Most of us know a route where we don't quite think it lives up to the hype  but are there any where there is a  really serious mismatch between various assessments of quality?

For instance, a route which is given 3 stars in a guidebook which subsequent ascensionists would give none.

( I realise that the reverse is more understandable: a little known route with a modest discoverer might take years for its hidden gem quality to be revealed) 

I can't think of any personally: most *** routes I've done probably earn **at least.

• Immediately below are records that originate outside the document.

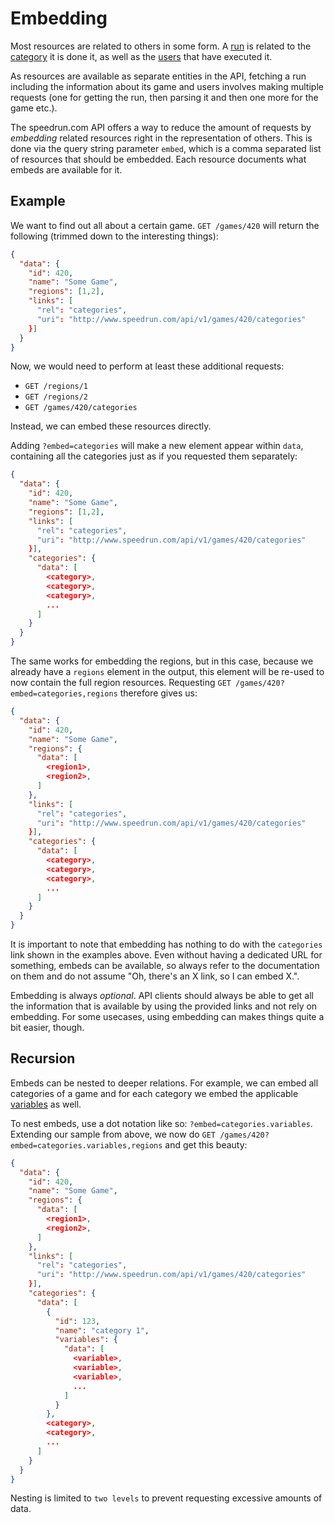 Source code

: # Embedding

Most resources are related to others in some form. A [run](runs.md) is related to the
[category](categories.md) it is done it, as well as the [users](users.md) that have executed it.

As resources are available as separate entities in the API, fetching a run including the information
about its game and users involves making multiple requests (one for getting the run, then parsing it
and then one more for the game etc.).

The speedrun.com API offers a way to reduce the amount of requests by *embedding* related resources
right in the representation of others. This is done via the query string parameter ``embed``, which
is a comma separated list of resources that should be embedded. Each resource documents what embeds
are available for it.

## Example

We want to find out all about a certain game. ``GET /games/420`` will return the following (trimmed
down to the interesting things):

```json
{
  "data": {
    "id": 420,
    "name": "Some Game",
    "regions": [1,2],
    "links": [
      "rel": "categories",
      "uri": "http://www.speedrun.com/api/v1/games/420/categories"
    }]
  }
}
```

Now, we would need to perform at least these additional requests:

* ``GET /regions/1``
* ``GET /regions/2``
* ``GET /games/420/categories``

Instead, we can embed these resources directly.

Adding ``?embed=categories`` will make a new element appear within ``data``, containing all the
categories just as if you requested them separately:

```json
{
  "data": {
    "id": 420,
    "name": "Some Game",
    "regions": [1,2],
    "links": [
      "rel": "categories",
      "uri": "http://www.speedrun.com/api/v1/games/420/categories"
    }],
    "categories": {
      "data": [
        <category>,
        <category>,
        <category>,
        ...
      ]
    }
  }
}
```

The same works for embedding the regions, but in this case, because we already have a ``regions``
element in the output, this element will be re-used to now contain the full region resources.
Requesting ``GET /games/420?embed=categories,regions`` therefore gives us:

```json
{
  "data": {
    "id": 420,
    "name": "Some Game",
    "regions": {
      "data": [
        <region1>,
        <region2>,
      ]
    },
    "links": [
      "rel": "categories",
      "uri": "http://www.speedrun.com/api/v1/games/420/categories"
    }],
    "categories": {
      "data": [
        <category>,
        <category>,
        <category>,
        ...
      ]
    }
  }
}
```

It is important to note that embedding has nothing to do with the ``categories`` link shown in the
examples above. Even without having a dedicated URL for something, embeds can be available, so
always refer to the documentation on them and do not assume "Oh, there's an X link, so I can embed
X.".

Embedding is always *optional*. API clients should always be able to get all the information that is
available by using the provided links and not rely on embedding. For some usecases, using embedding
can makes things quite a bit easier, though.

## Recursion

Embeds can be nested to deeper relations. For example, we can embed all categories of a game and for
each category we embed the applicable [variables](variables.md) as well.

To nest embeds, use a dot notation like so: ``?embed=categories.variables``. Extending our sample
from above, we now do ``GET /games/420?embed=categories.variables,regions`` and get this beauty:

```json
{
  "data": {
    "id": 420,
    "name": "Some Game",
    "regions": {
      "data": [
        <region1>,
        <region2>,
      ]
    },
    "links": [
      "rel": "categories",
      "uri": "http://www.speedrun.com/api/v1/games/420/categories"
    }],
    "categories": {
      "data": [
        {
          "id": 123,
          "name": "category 1",
          "variables": {
            "data": [
              <variable>,
              <variable>,
              <variable>,
              ...
            ]
          }
        },
        <category>,
        <category>,
        ...
      ]
    }
  }
}
```

Nesting is limited to ``two levels`` to prevent requesting excessive amounts of data.
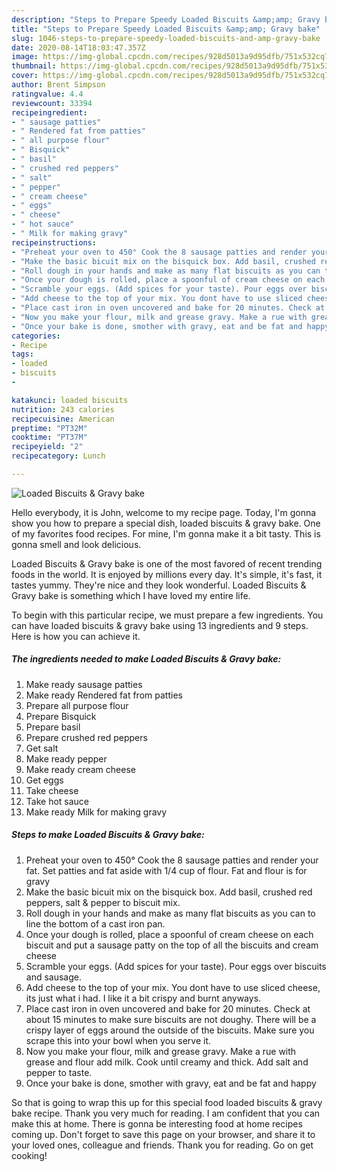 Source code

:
 ```yaml
---
description: "Steps to Prepare Speedy Loaded Biscuits &amp;amp; Gravy bake"
title: "Steps to Prepare Speedy Loaded Biscuits &amp;amp; Gravy bake"
slug: 1046-steps-to-prepare-speedy-loaded-biscuits-and-amp-gravy-bake
date: 2020-08-14T18:03:47.357Z
image: https://img-global.cpcdn.com/recipes/928d5013a9d95dfb/751x532cq70/loaded-biscuits-gravy-bake-recipe-main-photo.jpg
thumbnail: https://img-global.cpcdn.com/recipes/928d5013a9d95dfb/751x532cq70/loaded-biscuits-gravy-bake-recipe-main-photo.jpg
cover: https://img-global.cpcdn.com/recipes/928d5013a9d95dfb/751x532cq70/loaded-biscuits-gravy-bake-recipe-main-photo.jpg
author: Brent Simpson
ratingvalue: 4.4
reviewcount: 33394
recipeingredient:
- " sausage patties"
- " Rendered fat from patties"
- " all purpose flour"
- " Bisquick"
- " basil"
- " crushed red peppers"
- " salt"
- " pepper"
- " cream cheese"
- " eggs"
- " cheese"
- " hot sauce"
- " Milk for making gravy"
recipeinstructions:
- "Preheat your oven to 450° Cook the 8 sausage patties and render your fat. Set patties and fat aside with 1/4 cup of flour. Fat and flour is for gravy"
- "Make the basic bicuit mix on the bisquick box. Add basil, crushed red peppers, salt &amp; pepper to biscuit mix."
- "Roll dough in your hands and make as many flat biscuits as you can to line the bottom of a cast iron pan."
- "Once your dough is rolled, place a spoonful of cream cheese on each biscuit and put a sausage patty on the top of all the biscuits and cream cheese"
- "Scramble your eggs. (Add spices for your taste). Pour eggs over biscuits and sausage."
- "Add cheese to the top of your mix. You dont have to use sliced cheese, its just what i had. I like it a bit crispy and burnt anyways."
- "Place cast iron in oven uncovered and bake for 20 minutes. Check at about 15 minutes to make sure biscuits are not doughy. There will be a crispy layer of eggs around the outside of the biscuits. Make sure you scrape this into your bowl when you serve it."
- "Now you make your flour, milk and grease gravy. Make a rue with grease and flour add milk. Cook until creamy and thick. Add salt and pepper to taste."
- "Once your bake is done, smother with gravy, eat and be fat and happy"
categories:
- Recipe
tags:
- loaded
- biscuits
- 

katakunci: loaded biscuits  
nutrition: 243 calories
recipecuisine: American
preptime: "PT32M"
cooktime: "PT37M"
recipeyield: "2"
recipecategory: Lunch

---
```



![Loaded Biscuits &amp; Gravy bake](https://img-global.cpcdn.com/recipes/928d5013a9d95dfb/751x532cq70/loaded-biscuits-gravy-bake-recipe-main-photo.jpg)

Hello everybody, it is John, welcome to my recipe page. Today, I'm gonna show you how to prepare a special dish, loaded biscuits &amp; gravy bake. One of my favorites food recipes. For mine, I'm gonna make it a bit tasty. This is gonna smell and look delicious.



Loaded Biscuits &amp; Gravy bake is one of the most favored of recent trending foods in the world. It is enjoyed by millions every day. It's simple, it's fast, it tastes yummy. They're nice and they look wonderful. Loaded Biscuits &amp; Gravy bake is something which I have loved my entire life.


To begin with this particular recipe, we must prepare a few ingredients. You can have loaded biscuits &amp; gravy bake using 13 ingredients and 9 steps. Here is how you can achieve it.

<!--inarticleads1-->

##### The ingredients needed to make Loaded Biscuits &amp; Gravy bake:

1. Make ready  sausage patties
1. Make ready  Rendered fat from patties
1. Prepare  all purpose flour
1. Prepare  Bisquick
1. Prepare  basil
1. Prepare  crushed red peppers
1. Get  salt
1. Make ready  pepper
1. Make ready  cream cheese
1. Get  eggs
1. Take  cheese
1. Take  hot sauce
1. Make ready  Milk for making gravy




<!--inarticleads2-->

##### Steps to make Loaded Biscuits &amp; Gravy bake:

1. Preheat your oven to 450° Cook the 8 sausage patties and render your fat. Set patties and fat aside with 1/4 cup of flour. Fat and flour is for gravy
1. Make the basic bicuit mix on the bisquick box. Add basil, crushed red peppers, salt &amp; pepper to biscuit mix.
1. Roll dough in your hands and make as many flat biscuits as you can to line the bottom of a cast iron pan.
1. Once your dough is rolled, place a spoonful of cream cheese on each biscuit and put a sausage patty on the top of all the biscuits and cream cheese
1. Scramble your eggs. (Add spices for your taste). Pour eggs over biscuits and sausage.
1. Add cheese to the top of your mix. You dont have to use sliced cheese, its just what i had. I like it a bit crispy and burnt anyways.
1. Place cast iron in oven uncovered and bake for 20 minutes. Check at about 15 minutes to make sure biscuits are not doughy. There will be a crispy layer of eggs around the outside of the biscuits. Make sure you scrape this into your bowl when you serve it.
1. Now you make your flour, milk and grease gravy. Make a rue with grease and flour add milk. Cook until creamy and thick. Add salt and pepper to taste.
1. Once your bake is done, smother with gravy, eat and be fat and happy




So that is going to wrap this up for this special food loaded biscuits &amp; gravy bake recipe. Thank you very much for reading. I am confident that you can make this at home. There is gonna be interesting food at home recipes coming up. Don't forget to save this page on your browser, and share it to your loved ones, colleague and friends. Thank you for reading. Go on get cooking!

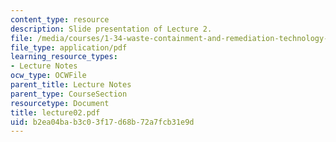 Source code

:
 ```yaml
---
content_type: resource
description: Slide presentation of Lecture 2.
file: /media/courses/1-34-waste-containment-and-remediation-technology-spring-2004/b2ea04bab3c03f17d68b72a7fcb31e9d_lecture02.pdf
file_type: application/pdf
learning_resource_types:
- Lecture Notes
ocw_type: OCWFile
parent_title: Lecture Notes
parent_type: CourseSection
resourcetype: Document
title: lecture02.pdf
uid: b2ea04ba-b3c0-3f17-d68b-72a7fcb31e9d
---
```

I just wondered if such "Marmite" routes exist.

Post edited at 17:58
 dinodinosaur 07 Nov 2020
In reply to Tom Valentine:

Demo route at Sennen, what a let down that was!

Edit: and shadow wall on carreg wastad, chossy first pitch and meh second pitch... How it gets three stars is beyond me

Post edited at 18:10
12
 Alex Riley 07 Nov 2020
In reply to dinodinosaur:

Savage Slit (Winter) (V 6)

Great line, but I was a bit underwhelmed by the climbing.

2
 Andy Hemsted 07 Nov 2020
In reply to Tom Valentine:

I was rather unimpressed by Truant (VS 4c) at Rhoscolyn, 'A great climb'?? A one-move-wonder imho....

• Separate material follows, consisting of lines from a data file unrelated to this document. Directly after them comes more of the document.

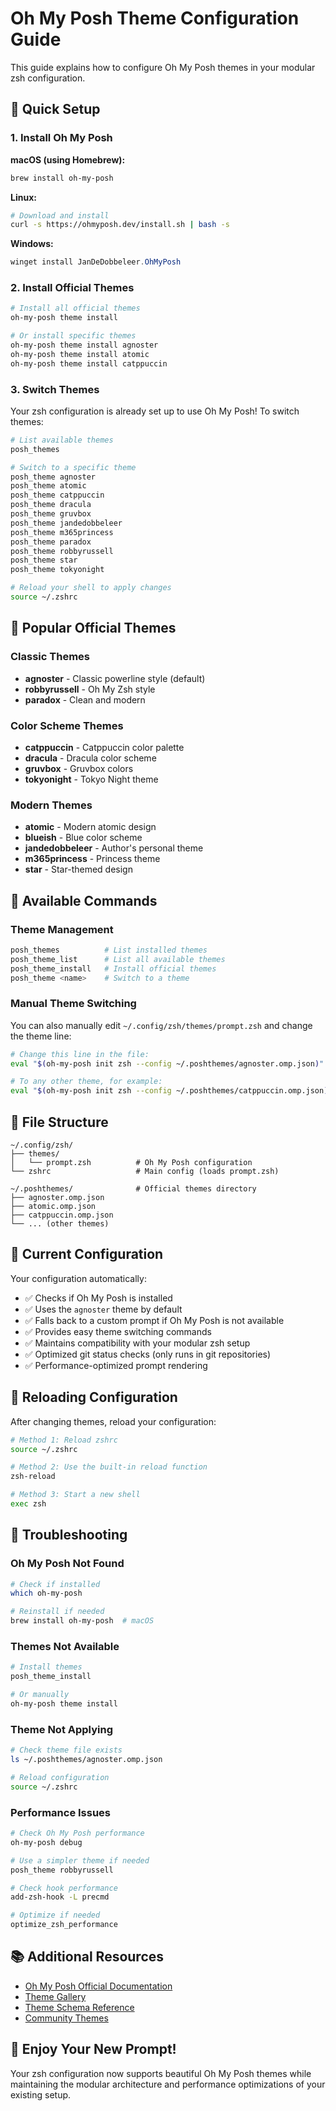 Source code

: # Oh My Posh Theme Configuration Guide

This guide explains how to configure Oh My Posh themes in your modular zsh configuration.

## 🚀 Quick Setup

### 1. Install Oh My Posh

**macOS (using Homebrew):**
```bash
brew install oh-my-posh
```

**Linux:**
```bash
# Download and install
curl -s https://ohmyposh.dev/install.sh | bash -s
```

**Windows:**
```powershell
winget install JanDeDobbeleer.OhMyPosh
```

### 2. Install Official Themes

```bash
# Install all official themes
oh-my-posh theme install

# Or install specific themes
oh-my-posh theme install agnoster
oh-my-posh theme install atomic
oh-my-posh theme install catppuccin
```

### 3. Switch Themes

Your zsh configuration is already set up to use Oh My Posh! To switch themes:

```bash
# List available themes
posh_themes

# Switch to a specific theme
posh_theme agnoster
posh_theme atomic
posh_theme catppuccin
posh_theme dracula
posh_theme gruvbox
posh_theme jandedobbeleer
posh_theme m365princess
posh_theme paradox
posh_theme robbyrussell
posh_theme star
posh_theme tokyonight

# Reload your shell to apply changes
source ~/.zshrc
```

## 🎨 Popular Official Themes

### Classic Themes
- **agnoster** - Classic powerline style (default)
- **robbyrussell** - Oh My Zsh style
- **paradox** - Clean and modern

### Color Scheme Themes
- **catppuccin** - Catppuccin color palette
- **dracula** - Dracula color scheme
- **gruvbox** - Gruvbox colors
- **tokyonight** - Tokyo Night theme

### Modern Themes
- **atomic** - Modern atomic design
- **blueish** - Blue color scheme
- **jandedobbeleer** - Author's personal theme
- **m365princess** - Princess theme
- **star** - Star-themed design

## 🔧 Available Commands

### Theme Management
```bash
posh_themes          # List installed themes
posh_theme_list      # List all available themes
posh_theme_install   # Install official themes
posh_theme <name>    # Switch to a theme
```

### Manual Theme Switching
You can also manually edit `~/.config/zsh/themes/prompt.zsh` and change the theme line:

```bash
# Change this line in the file:
eval "$(oh-my-posh init zsh --config ~/.poshthemes/agnoster.omp.json)"

# To any other theme, for example:
eval "$(oh-my-posh init zsh --config ~/.poshthemes/catppuccin.omp.json)"
```

## 📁 File Structure

```
~/.config/zsh/
├── themes/
│   └── prompt.zsh          # Oh My Posh configuration
└── zshrc                   # Main config (loads prompt.zsh)

~/.poshthemes/              # Official themes directory
├── agnoster.omp.json
├── atomic.omp.json
├── catppuccin.omp.json
└── ... (other themes)
```

## 🎯 Current Configuration

Your configuration automatically:
- ✅ Checks if Oh My Posh is installed
- ✅ Uses the `agnoster` theme by default
- ✅ Falls back to a custom prompt if Oh My Posh is not available
- ✅ Provides easy theme switching commands
- ✅ Maintains compatibility with your modular zsh setup
- ✅ Optimized git status checks (only runs in git repositories)
- ✅ Performance-optimized prompt rendering

## 🔄 Reloading Configuration

After changing themes, reload your configuration:

```bash
# Method 1: Reload zshrc
source ~/.zshrc

# Method 2: Use the built-in reload function
zsh-reload

# Method 3: Start a new shell
exec zsh
```

## 🐛 Troubleshooting

### Oh My Posh Not Found
```bash
# Check if installed
which oh-my-posh

# Reinstall if needed
brew install oh-my-posh  # macOS
```

### Themes Not Available
```bash
# Install themes
posh_theme_install

# Or manually
oh-my-posh theme install
```

### Theme Not Applying
```bash
# Check theme file exists
ls ~/.poshthemes/agnoster.omp.json

# Reload configuration
source ~/.zshrc
```

### Performance Issues
```bash
# Check Oh My Posh performance
oh-my-posh debug

# Use a simpler theme if needed
posh_theme robbyrussell

# Check hook performance
add-zsh-hook -L precmd

# Optimize if needed
optimize_zsh_performance
```

## 📚 Additional Resources

- [Oh My Posh Official Documentation](https://ohmyposh.dev/)
- [Theme Gallery](https://ohmyposh.dev/docs/themes)
- [Theme Schema Reference](https://ohmyposh.dev/docs/configuration/overview)
- [Community Themes](https://github.com/JanDeDobbeleer/oh-my-posh/tree/main/themes)

## 🎉 Enjoy Your New Prompt!

Your zsh configuration now supports beautiful Oh My Posh themes while maintaining the modular architecture and performance optimizations of your existing setup.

A two-star climb should have some sort of sustained interest, surely?

 Derek Furze 07 Nov 2020
In reply to Tom Valentine:

I think it has been mentioned before, but Extol maybe fits the bill.  I did it years ago - 1979 I think and remember that I didn't enjoy it as much as Hiraeth and Dovedale Grooves, which I did on the same (wonderful summer) day.  Apparently, it has now got very grubby, which puts a few people off, though perhaps adds 'character'.  As a route, I found it impressive, but it didn't feel brilliant (dirty and all heading for the obvious crunch point), which three stars should indicate.  However, I guess these things are very subjective.

baron 07 Nov 2020
In reply to Tom Valentine:

Red Wall, Porthclais.

Drove miles to climb this based on a photo in the guidebook that made it look like a long route.

Hence the disappointment.

2
baron 07 Nov 2020
In reply to dinodinosaur:

Disappointed with Demo route?

Surely it’s worth it’s stars for the top pitch?

1
Removed User 07 Nov 2020
In reply to Tom Valentine:

Sadly - VERY sadly - most examples I can think of are because we've trashed them.

One example would be Vector, but there are loads more where the polish and wear make you sad rather than happy.

1
 Webster 07 Nov 2020
In reply to Tom Valentine:

The Long climb, Ben Nevis.

3
In reply to baron:

I drove miles to enjoy some summer climbing with my youngest daughter in Pembroke and discovered Red Wall as a fantastic piece of climbing. It remains as one of my all time happiest memories even though I seconded it.


 dinodinosaur 07 Nov 2020
In reply to baron:

I did it as a oner and just wasn't taken by any of it. Yeah it is sorta cool moving onto the slab but I don't think that one move made it into an absolute classic must do route for me. I mean compared to right angle it just doesn't come close in my mind. 

Tbf I think it was over hyped to me to be this amazing route and it didn't quite match the hype so that's probably affecting my judgement. 

 Webster 07 Nov 2020
In reply to Tom Valentine:

While i am at it, the normal route (SW slabs or something along those lines) on the Dent Du Geant. top 50 route which i thought was utterly miserable. would be a different story before the fixed ropes, but its now an utter dassapointment.

2
baron 07 Nov 2020
In reply to keith-ratcliffe:

> I drove miles to enjoy some summer climbing with my youngest daughter in Pembroke and discovered Red Wall as a fantastic piece of climbing. It remains as one of my all time happiest memories even though I seconded it.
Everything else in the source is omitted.